## GOAL OF THE EXERCISE
Everything from the opening line of the records below up to and including the line containing "Some asset types" should be retyped exactly, minus the pictures.
=-=-=
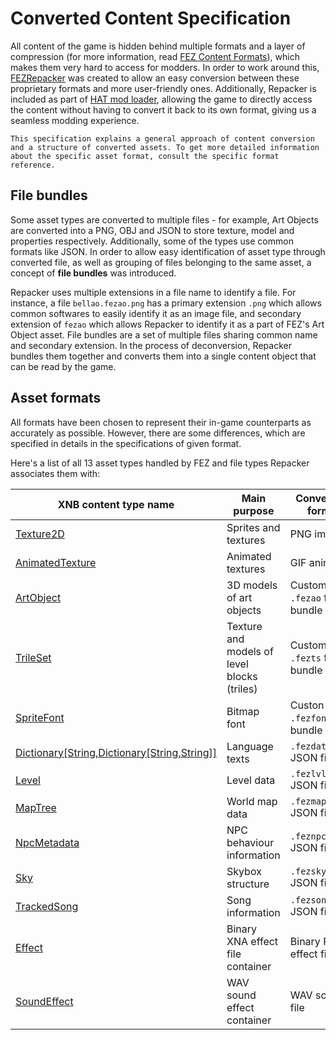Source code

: # Converted Content Specification

All content of the game is hidden behind multiple formats and a layer of compression (for more information, read [FEZ Content Formats](/wiki/game/content_formats)), which makes them very hard to access for modders. In order to work around this, [FEZRepacker](https://github.com/FEZModding/FEZRepacker) was created to allow an easy conversion between these proprietary formats and more user-friendly ones. Additionally, Repacker is included as part of [HAT mod loader](https://github.com/FEZModding/HAT), allowing the game to directly access the content without having to convert it back to its own format, giving us a seamless modding experience.

```note
This specification explains a general approach of content conversion and a structure of converted assets. To get more detailed information about the specific asset format, consult the specific format reference.
```

## File bundles

Some asset types are converted to multiple files - for example, Art Objects are converted into a PNG, OBJ and JSON to store texture, model and properties respectively. Additionally, some of the types use common formats like JSON. In order to allow easy identification of asset type through converted file, as well as grouping of files belonging to the same asset, a concept of **file bundles** was introduced.

Repacker uses multiple extensions in a file name to identify a file. For instance, a file `bellao.fezao.png` has a primary extension `.png` which allows common softwares to easily identify it as an image file, and secondary extension of `fezao` which allows Repacker to identify it as a part of FEZ's Art Object asset. File bundles are a set of multiple files sharing common name and secondary extension. In the process of deconversion, Repacker bundles them together and converts them into a single content object that can be read by the game.

## Asset formats

All formats have been chosen to represent their in-game counterparts as accurately as possible. However, there are some differences, which are specified in details in the specifications of given format.

Here's a list of all 13 asset types handled by FEZ and file types Repacker associates them with:

|XNB content type name|Main purpose|Conversion format|
|-|-|-|
|[Texture2D](/wiki/content/formats/texture2d)|Sprites and textures|PNG images|
|[AnimatedTexture](/wiki/content/formats/animatedtexture)|Animated textures|GIF animation|
|[ArtObject](/wiki/content/formats/fezao)|3D models of art objects|Custom `.fezao` file bundle|
|[TrileSet](/wiki/content/formats/fezts)|Texture and models of level blocks (triles)|Custom `.fezts` file bundle|
|[SpriteFont](/wiki/content/formats/fezfont)|Bitmap font|Custon `.fezfont` file bundle|
|[Dictionary\[String,Dictionary\[String,String\]\]](/wiki/content/formats/fezdata)|Language texts|`.fezdata.json` JSON file|
|[Level](/wiki/content/formats/fezlvl)|Level data|`.fezlvl.json` JSON file|
|[MapTree](/wiki/content/formats/fezmap)|World map data|`.fezmap.json` JSON file|
|[NpcMetadata](/wiki/content/formats/feznpc)|NPC behaviour information|`.feznpc.json` JSON file|
|[Sky](/wiki/content/formats/fezsky)|Skybox structure|`.fezsky.json` JSON file|
|[TrackedSong](/wiki/content/formats/fezsong)|Song information|`.fezsong.json` JSON file|
|[Effect](/wiki/content/formats/fxc)|Binary XNA effect file container|Binary FNA effect file|
|[SoundEffect](/wiki/content/formats/sound)|WAV sound effect container|WAV sound file|
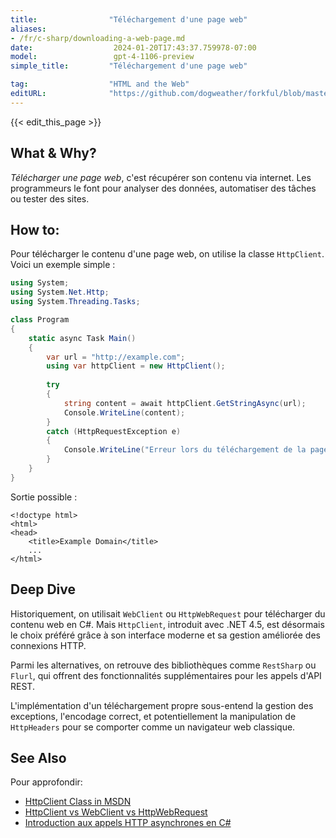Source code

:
 ```yaml
---
title:                "Téléchargement d'une page web"
aliases:
- /fr/c-sharp/downloading-a-web-page.md
date:                  2024-01-20T17:43:37.759978-07:00
model:                 gpt-4-1106-preview
simple_title:         "Téléchargement d'une page web"

tag:                  "HTML and the Web"
editURL:              "https://github.com/dogweather/forkful/blob/master/content/fr/c-sharp/downloading-a-web-page.md"
---
```


{{< edit_this_page >}}

## What & Why?
*Télécharger une page web*, c'est récupérer son contenu via internet. Les programmeurs le font pour analyser des données, automatiser des tâches ou tester des sites.

## How to:
Pour télécharger le contenu d'une page web, on utilise la classe `HttpClient`. Voici un exemple simple :

```C#
using System;
using System.Net.Http;
using System.Threading.Tasks;

class Program
{
    static async Task Main()
    {
        var url = "http://example.com";
        using var httpClient = new HttpClient();
        
        try
        {
            string content = await httpClient.GetStringAsync(url);
            Console.WriteLine(content);
        }
        catch (HttpRequestException e)
        {
            Console.WriteLine("Erreur lors du téléchargement de la page : {0} ", e.Message);
        }
    }
}
```

Sortie possible :
```
<!doctype html>
<html>
<head>
    <title>Example Domain</title>
    ...
</html>
```

## Deep Dive
Historiquement, on utilisait `WebClient` ou `HttpWebRequest` pour télécharger du contenu web en C#. Mais `HttpClient`, introduit avec .NET 4.5, est désormais le choix préféré grâce à son interface moderne et sa gestion améliorée des connexions HTTP.

Parmi les alternatives, on retrouve des bibliothèques comme `RestSharp` ou `Flurl`, qui offrent des fonctionnalités supplémentaires pour les appels d'API REST.

L'implémentation d'un téléchargement propre sous-entend la gestion des exceptions, l'encodage correct, et potentiellement la manipulation de `HttpHeaders` pour se comporter comme un navigateur web classique.

## See Also
Pour approfondir:
- [HttpClient Class in MSDN](https://docs.microsoft.com/en-us/dotnet/api/system.net.http.httpclient)
- [HttpClient vs WebClient vs HttpWebRequest](https://www.codeproject.com/Articles/1194406/HttpClient-vs-WebClient-vs-HttpWebRequest)
- [Introduction aux appels HTTP asynchrones en C#](https://docs.microsoft.com/en-us/dotnet/csharp/programming-guide/concepts/async/)
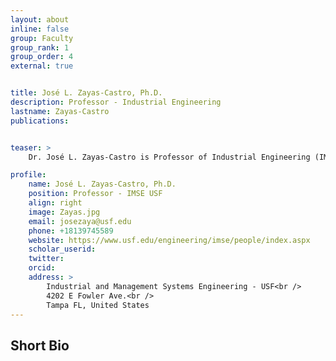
 ```yaml
---
layout: about
inline: false
group: Faculty
group_rank: 1
group_order: 4
external: true


title: José L. Zayas-Castro, Ph.D.
description: Professor - Industrial Engineering
lastname: Zayas-Castro
publications: 


teaser: >
    Dr. José L. Zayas-Castro is Professor of Industrial Engineering (IMSE) at the University of South Florida (USF). He joined USF in 2002 as Chair of the Department of IMSE. In 2011, he was appointed Associate for Research, and in 2014 Executive Associate Dean and Associate for International Affairs of the College of Engineering at USF. Between August of 2021 and August of 2024, he was Division Director for the Division of Engineering Education and Centers in the Directorate of Engineering at the National Science Foundation. Before joining USF, he was a Professor and Graduate Coordinator in the Department of Industrial & Manufacturing Systems Engineering at the University of Missouri-Columbia. From 1983 to 1999, he was a professor of Industrial Engineering at the University of Puerto Rico-Mayagüez. During that time, he was department Head and Associate Dean of Engineering. Currently, he directs the University Center for Exemplary Mentoring, which the Sloan Foundation sponsors. Throughout his career, he has mentored more than 50 graduate students and dozens of undergraduates doing research. His work focuses on healthcare systems engineering and improving the delivery of care, engineering entrepreneurship and innovation, economic and cost analysis, and improving engineering education. He is a member of IISE, INFORMS, IEEE, NSBE, SHPE, and Tau Beta PI.

profile:
    name: José L. Zayas-Castro, Ph.D.
    position: Professor - IMSE USF
    align: right
    image: Zayas.jpg
    email: josezaya@usf.edu
    phone: +18139745589  
    website: https://www.usf.edu/engineering/imse/people/index.aspx
    scholar_userid: 
    twitter: 
    orcid: 
    address: >
        Industrial and Management Systems Engineering - USF<br />
        4202 E Fowler Ave.<br />        
        Tampa FL, United States
---
```



## Short Bio
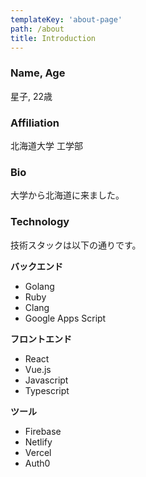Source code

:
 ```yaml
---
templateKey: 'about-page'
path: /about
title: Introduction
---
```


### Name, Age
星子, 22歳

### Affiliation
北海道大学 工学部

### Bio
大学から北海道に来ました。

### Technology
技術スタックは以下の通りです。

**バックエンド**
* Golang
* Ruby
* Clang
* Google Apps Script

**フロントエンド** 
* React
* Vue.js
* Javascript
* Typescript

**ツール**
* Firebase
* Netlify
* Vercel
* Auth0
=-=-=
## RESULT OF THE TASK
Source code

: # Converted Content Specification

All content of the game is hidden behind multiple formats and a layer of compression (for more information, read [FEZ Content Formats](/wiki/game/content_formats)), which makes them very hard to access for modders. In order to work around this, [FEZRepacker](https://github.com/FEZModding/FEZRepacker) was created to allow an easy conversion between these proprietary formats and more user-friendly ones. Additionally, Repacker is included as part of [HAT mod loader](https://github.com/FEZModding/HAT), allowing the game to directly access the content without having to convert it back to its own format, giving us a seamless modding experience.

```note
This specification explains a general approach of content conversion and a structure of converted assets. To get more detailed information about the specific asset format, consult the specific format reference.
```

## File bundles

Some asset types are converted to multiple files - for example, Art Objects are converted into a PNG, OBJ and JSON to store texture, model and properties respectively. Additionally, some of the types use common formats like JSON. In order to allow easy identification of asset type through converted file, as well as grouping of files belonging to the same asset, a concept of **file bundles** was introduced.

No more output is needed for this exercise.